(What you have to do): Wherever the string "management" appears in the listing, copy that line.

(Data provided):
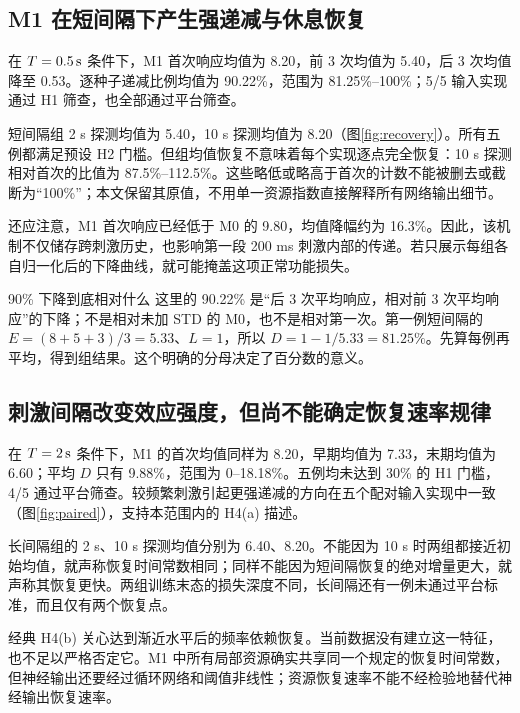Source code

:\subsection{M1 在短间隔下产生强递减与休息恢复}
在 $T=0.5\secunit$ 条件下，M1 首次响应均值为 8.20，前 3 次均值为 5.40，后 3 次均值降至 0.53。逐种子递减比例均值为 90.22\%，范围为 81.25\%--100\%；5/5 输入实现通过 H1 筛查，也全部通过平台筛查。

短间隔组 2 s 探测均值为 5.40，10 s 探测均值为 8.20（图\ref{fig:recovery}）。所有五例都满足预设 H2 门槛。但组均值恢复不意味着每个实现逐点完全恢复：10 s 探测相对首次的比值为 87.5\%--112.5\%。这些略低或略高于首次的计数不能被删去或截断为“100\%”；本文保留其原值，不用单一资源指数直接解释所有网络输出细节。

还应注意，M1 首次响应已经低于 M0 的 9.80，均值降幅约为 16.3\%。因此，该机制不仅储存跨刺激历史，也影响第一段 200 ms 刺激内部的传递。若只展示每组各自归一化后的下降曲线，就可能掩盖这项正常功能损失。

\begin{primer}{90\% 下降到底相对什么}
这里的 90.22\% 是“后 3 次平均响应，相对前 3 次平均响应”的下降；不是相对未加 STD 的 M0，也不是相对第一次。第一例短间隔的 $E=(8+5+3)/3=5.33$、$L=1$，所以 $D=1-1/5.33=81.25\%$。先算每例再平均，得到组结果。这个明确的分母决定了百分数的意义。
\end{primer}



\subsection{刺激间隔改变效应强度，但尚不能确定恢复速率规律}
在 $T=2\secunit$ 条件下，M1 的首次均值同样为 8.20，早期均值为 7.33，末期均值为 6.60；平均 $D$ 只有 9.88\%，范围为 0--18.18\%。五例均未达到 30\% 的 H1 门槛，4/5 通过平台筛查。较频繁刺激引起更强递减的方向在五个配对输入实现中一致（图\ref{fig:paired}），支持本范围内的 H4(a) 描述。

长间隔组的 2 s、10 s 探测均值分别为 6.40、8.20。不能因为 10 s 时两组都接近初始均值，就声称恢复时间常数相同；同样不能因为短间隔恢复的绝对增量更大，就声称其恢复更快。两组训练末态的损失深度不同，长间隔还有一例未通过平台标准，而且仅有两个恢复点。

经典 H4(b) 关心达到渐近水平后的频率依赖恢复。当前数据没有建立这一特征，也不足以严格否定它。M1 中所有局部资源确实共享同一个规定的恢复时间常数，但神经输出还要经过循环网络和阈值非线性；资源恢复速率不能不经检验地替代神经输出恢复速率。



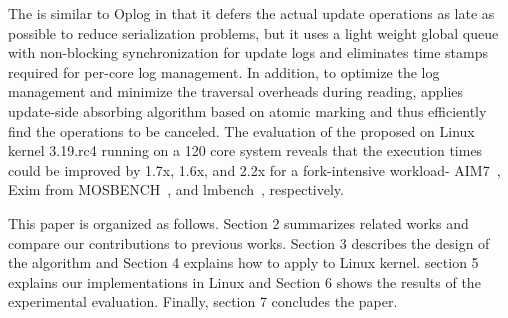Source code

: The  is similar to Oplog in that it defers the actual update operations as late as 
possible to reduce serialization problems, but it uses a light weight global queue with
non-blocking synchronization for update logs and eliminates time stamps required for 
per-core log management. 
In addition, to optimize the log management and minimize the traversal overheads 
during reading,  applies update-side absorbing algorithm based on atomic
marking and thus efficiently find the operations to be canceled. 
The evaluation of the proposed  on Linux kernel 3.19.rc4 running on a 120 core system
reveals that 
the execution times could be improved by 1.7x, 1.6x, and 2.2x for 
a fork-intensive workload-
AIM7~\cite{AIM7Benchmark}, Exim from
MOSBENCH~\cite{SilasBoydWickizer2010LinuxScales48}, and 
lmbench~\cite{mcvoy1996lmbench}, respectively.




This paper is organized as follows. 
Section 2 summarizes related works and compare our contributions to previous
works. 
Section 3 describes the design of the  algorithm and 
Section 4 explains how to apply to Linux kernel.
section 5 explains our implementations in Linux and
Section 6 shows the results of the experimental evaluation. 
Finally, section 7 concludes the paper.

(Solution):
per-core log management. 
In addition, to optimize the log management and minimize the traversal overheads 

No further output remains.